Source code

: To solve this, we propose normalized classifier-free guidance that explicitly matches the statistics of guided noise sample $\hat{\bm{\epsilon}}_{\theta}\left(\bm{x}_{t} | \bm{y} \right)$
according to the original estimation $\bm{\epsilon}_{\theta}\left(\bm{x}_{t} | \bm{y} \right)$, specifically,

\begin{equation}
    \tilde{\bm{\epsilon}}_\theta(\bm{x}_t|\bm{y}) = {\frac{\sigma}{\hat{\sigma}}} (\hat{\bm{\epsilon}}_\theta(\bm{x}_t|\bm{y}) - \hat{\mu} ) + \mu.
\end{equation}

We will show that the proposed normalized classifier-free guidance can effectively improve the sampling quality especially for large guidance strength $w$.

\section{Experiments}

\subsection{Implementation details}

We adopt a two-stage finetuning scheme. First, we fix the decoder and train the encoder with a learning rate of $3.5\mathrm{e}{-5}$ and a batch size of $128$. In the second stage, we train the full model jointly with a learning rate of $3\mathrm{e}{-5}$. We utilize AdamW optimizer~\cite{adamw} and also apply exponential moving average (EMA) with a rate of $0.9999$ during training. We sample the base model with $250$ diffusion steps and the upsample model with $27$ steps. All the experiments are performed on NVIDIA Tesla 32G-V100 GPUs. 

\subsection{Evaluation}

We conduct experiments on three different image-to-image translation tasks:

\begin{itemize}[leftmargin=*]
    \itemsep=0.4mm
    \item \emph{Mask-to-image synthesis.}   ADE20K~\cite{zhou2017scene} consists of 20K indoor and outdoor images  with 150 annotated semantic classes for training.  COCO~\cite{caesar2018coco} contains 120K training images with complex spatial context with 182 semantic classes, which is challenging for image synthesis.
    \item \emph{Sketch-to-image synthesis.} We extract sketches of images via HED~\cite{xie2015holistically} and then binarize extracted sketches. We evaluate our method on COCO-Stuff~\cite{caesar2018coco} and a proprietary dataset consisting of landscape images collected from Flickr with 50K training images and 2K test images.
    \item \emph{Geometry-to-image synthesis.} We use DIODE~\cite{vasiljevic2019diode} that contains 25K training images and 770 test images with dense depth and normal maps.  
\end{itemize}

━━━━━━

Copy out all of the listing, exactly as it reads.

COMPLETED EXERCISE:
Source code

: To solve this, we propose normalized classifier-free guidance that explicitly matches the statistics of guided noise sample $\hat{\bm{\epsilon}}_{\theta}\left(\bm{x}_{t} | \bm{y} \right)$
according to the original estimation $\bm{\epsilon}_{\theta}\left(\bm{x}_{t} | \bm{y} \right)$, specifically,

\begin{equation}
    \tilde{\bm{\epsilon}}_\theta(\bm{x}_t|\bm{y}) = {\frac{\sigma}{\hat{\sigma}}} (\hat{\bm{\epsilon}}_\theta(\bm{x}_t|\bm{y}) - \hat{\mu} ) + \mu.
\end{equation}

We will show that the proposed normalized classifier-free guidance can effectively improve the sampling quality especially for large guidance strength $w$.

\section{Experiments}

\subsection{Implementation details}

We adopt a two-stage finetuning scheme. First, we fix the decoder and train the encoder with a learning rate of $3.5\mathrm{e}{-5}$ and a batch size of $128$. In the second stage, we train the full model jointly with a learning rate of $3\mathrm{e}{-5}$. We utilize AdamW optimizer~\cite{adamw} and also apply exponential moving average (EMA) with a rate of $0.9999$ during training. We sample the base model with $250$ diffusion steps and the upsample model with $27$ steps. All the experiments are performed on NVIDIA Tesla 32G-V100 GPUs. 

\subsection{Evaluation}

We conduct experiments on three different image-to-image translation tasks:

\begin{itemize}[leftmargin=*]
    \itemsep=0.4mm
    \item \emph{Mask-to-image synthesis.}   ADE20K~\cite{zhou2017scene} consists of 20K indoor and outdoor images  with 150 annotated semantic classes for training.  COCO~\cite{caesar2018coco} contains 120K training images with complex spatial context with 182 semantic classes, which is challenging for image synthesis.
    \item \emph{Sketch-to-image synthesis.} We extract sketches of images via HED~\cite{xie2015holistically} and then binarize extracted sketches. We evaluate our method on COCO-Stuff~\cite{caesar2018coco} and a proprietary dataset consisting of landscape images collected from Flickr with 50K training images and 2K test images.
    \item \emph{Geometry-to-image synthesis.} We use DIODE~\cite{vasiljevic2019diode} that contains 25K training images and 770 test images with dense depth and normal maps.  
\end{itemize}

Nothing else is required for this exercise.